The One Thing Wrong With The McLaren P1

I'm in a particularly bad mood at the moment, and that makes it a great time to discuss the one thing wrong with the McLaren P1. It has nothing to do with the batteries, or the curvy styling, or whatever else people could complain about. It's the fake side window. UPDATE: See the designer's response below.

The One Thing Wrong With The McLaren P1

Yes, this thing right here.

The One Thing Wrong With The McLaren P1

That bastard.

The One Thing Wrong With The McLaren P1

Look at that fucker.

It's a carbon fiber panel that is indented to evoke a window, but it is not a window. Why does it exist? If it is a carbon fiber panel, why does it try to look like it's a window? If it was supposed to be a window, why is there a carbon fiber panel instead?

The first question is easy to answer, and I can do it in a picture, saving myself a thousand words. Below is the McLaren P1, below that is a McLaren F1.

The One Thing Wrong With The McLaren P1

Note that the McLaren P1's fake window line perfectly echoes the old F1's window line. Oh, you think I'm crazy? Let me highlight those window lines for you.

The One Thing Wrong With The McLaren P1

It's one of those things that triggers the synapses in your brain to say 'I recognize this, I'm comfortable with this, I do not fear this change.'

I think it's wimpy.

When McLaren made the F1, they set out to make the ultimate car. The whole process was detailed in the BBC documentary How To Go Fast And Influence People: The Gordon Murray Story. You can watch the whole thing right here. I'm not a person who worships the McLaren F1, so I'll just say that the design team was told to think entirely outside the box, discarding all preconceived notions of what a car should look like, how it should perform, how it should be made. That's why the driver's seat is in the middle, and that's why the car is so special.
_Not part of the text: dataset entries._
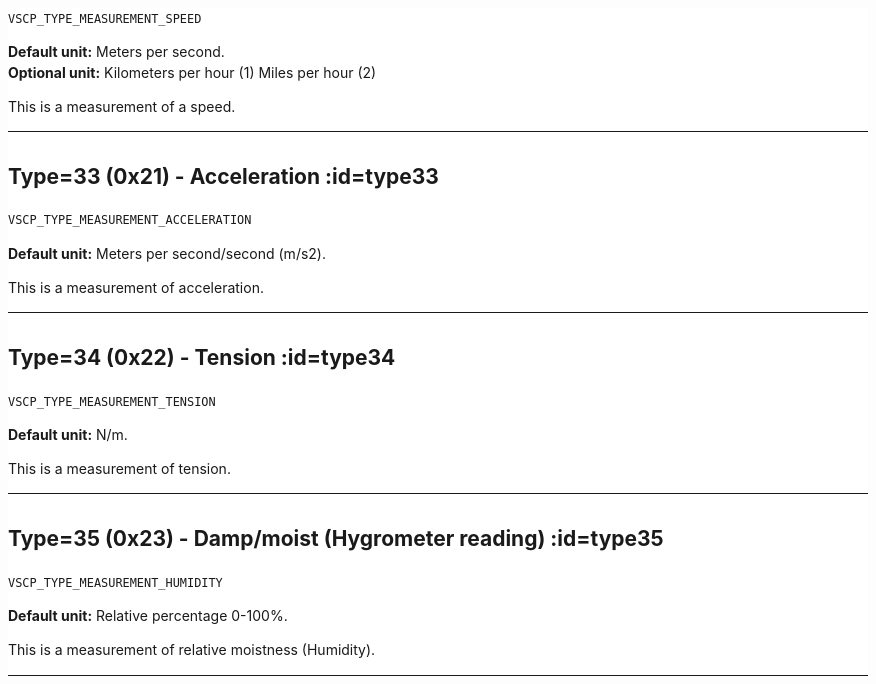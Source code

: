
 ```
VSCP_TYPE_MEASUREMENT_SPEED
```
**Default unit:** Meters per second.   
**Optional unit:** Kilometers per hour (1) Miles per hour (2)

This is a measurement of a speed. 

 



----


## Type=33 (0x21) - Acceleration :id=type33

```
VSCP_TYPE_MEASUREMENT_ACCELERATION
```
**Default unit:** Meters per second/second (m/s2).

This is a measurement of acceleration. 





----


## Type=34 (0x22) - Tension :id=type34

```
VSCP_TYPE_MEASUREMENT_TENSION
```
**Default unit:** N/m.

This is a measurement of tension. 





----


## Type=35 (0x23) - Damp/moist (Hygrometer reading) :id=type35

```
VSCP_TYPE_MEASUREMENT_HUMIDITY
```
**Default unit:** Relative percentage 0-100%.

This is a measurement of relative moistness (Humidity). 

 



----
And the P1 is not that. Now, I don't mean to take away from the massive achievement the car is. I can't even begin to imagine the kind of complexity it would require to get an electric motor to work with a dual-clutch transmission and a twin-turbocharged engine, for instance. But the car still shares a great deal with the 12C, which has a closely related engine and carbon chassis. A huge amount of work was done to make the P1 what it is, but it didn't start as a clean sheet of paper.

And that's part of what makes the P1 not so special as it might be, if McLaren had gone all-out in its development. That's what I think of every time I see that fake side window. It isn't about the lack of over-the-shoulder visibility (not that I don't dislike that), and it isn't about the styling (which is pretty sweet). It's what it signifies about the car's design, that despite being among the fastest, quickest, most advanced cars ever made, there's still a part of it that is built to a price, built to be familiar, built to be normal. That's not the kind of car that I dream about.
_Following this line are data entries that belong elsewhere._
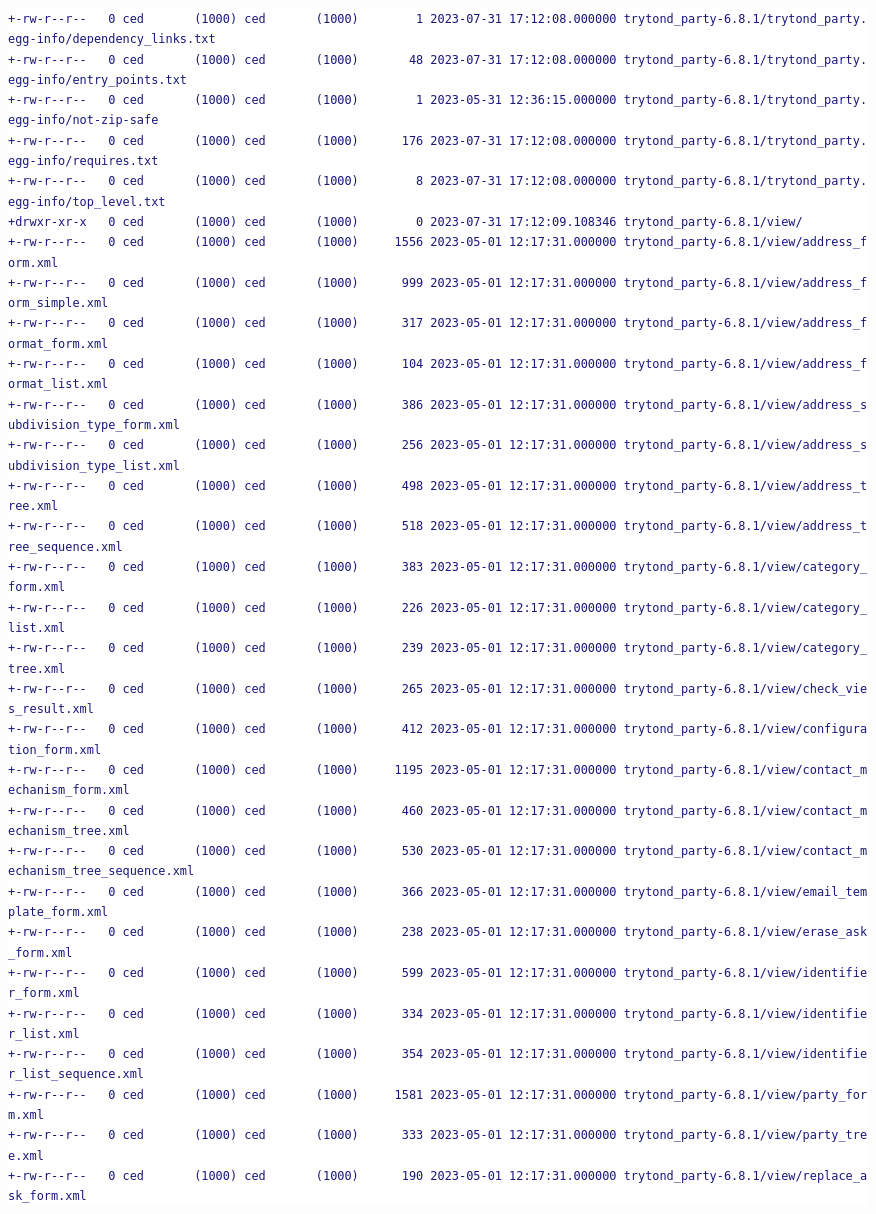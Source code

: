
 ```diff
+-rw-r--r--   0 ced       (1000) ced       (1000)        1 2023-07-31 17:12:08.000000 trytond_party-6.8.1/trytond_party.egg-info/dependency_links.txt
+-rw-r--r--   0 ced       (1000) ced       (1000)       48 2023-07-31 17:12:08.000000 trytond_party-6.8.1/trytond_party.egg-info/entry_points.txt
+-rw-r--r--   0 ced       (1000) ced       (1000)        1 2023-05-31 12:36:15.000000 trytond_party-6.8.1/trytond_party.egg-info/not-zip-safe
+-rw-r--r--   0 ced       (1000) ced       (1000)      176 2023-07-31 17:12:08.000000 trytond_party-6.8.1/trytond_party.egg-info/requires.txt
+-rw-r--r--   0 ced       (1000) ced       (1000)        8 2023-07-31 17:12:08.000000 trytond_party-6.8.1/trytond_party.egg-info/top_level.txt
+drwxr-xr-x   0 ced       (1000) ced       (1000)        0 2023-07-31 17:12:09.108346 trytond_party-6.8.1/view/
+-rw-r--r--   0 ced       (1000) ced       (1000)     1556 2023-05-01 12:17:31.000000 trytond_party-6.8.1/view/address_form.xml
+-rw-r--r--   0 ced       (1000) ced       (1000)      999 2023-05-01 12:17:31.000000 trytond_party-6.8.1/view/address_form_simple.xml
+-rw-r--r--   0 ced       (1000) ced       (1000)      317 2023-05-01 12:17:31.000000 trytond_party-6.8.1/view/address_format_form.xml
+-rw-r--r--   0 ced       (1000) ced       (1000)      104 2023-05-01 12:17:31.000000 trytond_party-6.8.1/view/address_format_list.xml
+-rw-r--r--   0 ced       (1000) ced       (1000)      386 2023-05-01 12:17:31.000000 trytond_party-6.8.1/view/address_subdivision_type_form.xml
+-rw-r--r--   0 ced       (1000) ced       (1000)      256 2023-05-01 12:17:31.000000 trytond_party-6.8.1/view/address_subdivision_type_list.xml
+-rw-r--r--   0 ced       (1000) ced       (1000)      498 2023-05-01 12:17:31.000000 trytond_party-6.8.1/view/address_tree.xml
+-rw-r--r--   0 ced       (1000) ced       (1000)      518 2023-05-01 12:17:31.000000 trytond_party-6.8.1/view/address_tree_sequence.xml
+-rw-r--r--   0 ced       (1000) ced       (1000)      383 2023-05-01 12:17:31.000000 trytond_party-6.8.1/view/category_form.xml
+-rw-r--r--   0 ced       (1000) ced       (1000)      226 2023-05-01 12:17:31.000000 trytond_party-6.8.1/view/category_list.xml
+-rw-r--r--   0 ced       (1000) ced       (1000)      239 2023-05-01 12:17:31.000000 trytond_party-6.8.1/view/category_tree.xml
+-rw-r--r--   0 ced       (1000) ced       (1000)      265 2023-05-01 12:17:31.000000 trytond_party-6.8.1/view/check_vies_result.xml
+-rw-r--r--   0 ced       (1000) ced       (1000)      412 2023-05-01 12:17:31.000000 trytond_party-6.8.1/view/configuration_form.xml
+-rw-r--r--   0 ced       (1000) ced       (1000)     1195 2023-05-01 12:17:31.000000 trytond_party-6.8.1/view/contact_mechanism_form.xml
+-rw-r--r--   0 ced       (1000) ced       (1000)      460 2023-05-01 12:17:31.000000 trytond_party-6.8.1/view/contact_mechanism_tree.xml
+-rw-r--r--   0 ced       (1000) ced       (1000)      530 2023-05-01 12:17:31.000000 trytond_party-6.8.1/view/contact_mechanism_tree_sequence.xml
+-rw-r--r--   0 ced       (1000) ced       (1000)      366 2023-05-01 12:17:31.000000 trytond_party-6.8.1/view/email_template_form.xml
+-rw-r--r--   0 ced       (1000) ced       (1000)      238 2023-05-01 12:17:31.000000 trytond_party-6.8.1/view/erase_ask_form.xml
+-rw-r--r--   0 ced       (1000) ced       (1000)      599 2023-05-01 12:17:31.000000 trytond_party-6.8.1/view/identifier_form.xml
+-rw-r--r--   0 ced       (1000) ced       (1000)      334 2023-05-01 12:17:31.000000 trytond_party-6.8.1/view/identifier_list.xml
+-rw-r--r--   0 ced       (1000) ced       (1000)      354 2023-05-01 12:17:31.000000 trytond_party-6.8.1/view/identifier_list_sequence.xml
+-rw-r--r--   0 ced       (1000) ced       (1000)     1581 2023-05-01 12:17:31.000000 trytond_party-6.8.1/view/party_form.xml
+-rw-r--r--   0 ced       (1000) ced       (1000)      333 2023-05-01 12:17:31.000000 trytond_party-6.8.1/view/party_tree.xml
+-rw-r--r--   0 ced       (1000) ced       (1000)      190 2023-05-01 12:17:31.000000 trytond_party-6.8.1/view/replace_ask_form.xml
```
UPDATE: Frank Stephenson, McLaren's head of design, responds on our Facebook page:

Here we go...it's like that for a few good reasons. 1. It's a ducting panel, not a fake window...if you look you'll see that it leads to an intake. 2. If it was clear, you'd be staring inwards at the battery pack and fuel tank. 3. It looks like a McLaren side graphic...which is because it's a McLaren in the first place. Now what do you think about the fuel cap? Hint: It doesn't have one.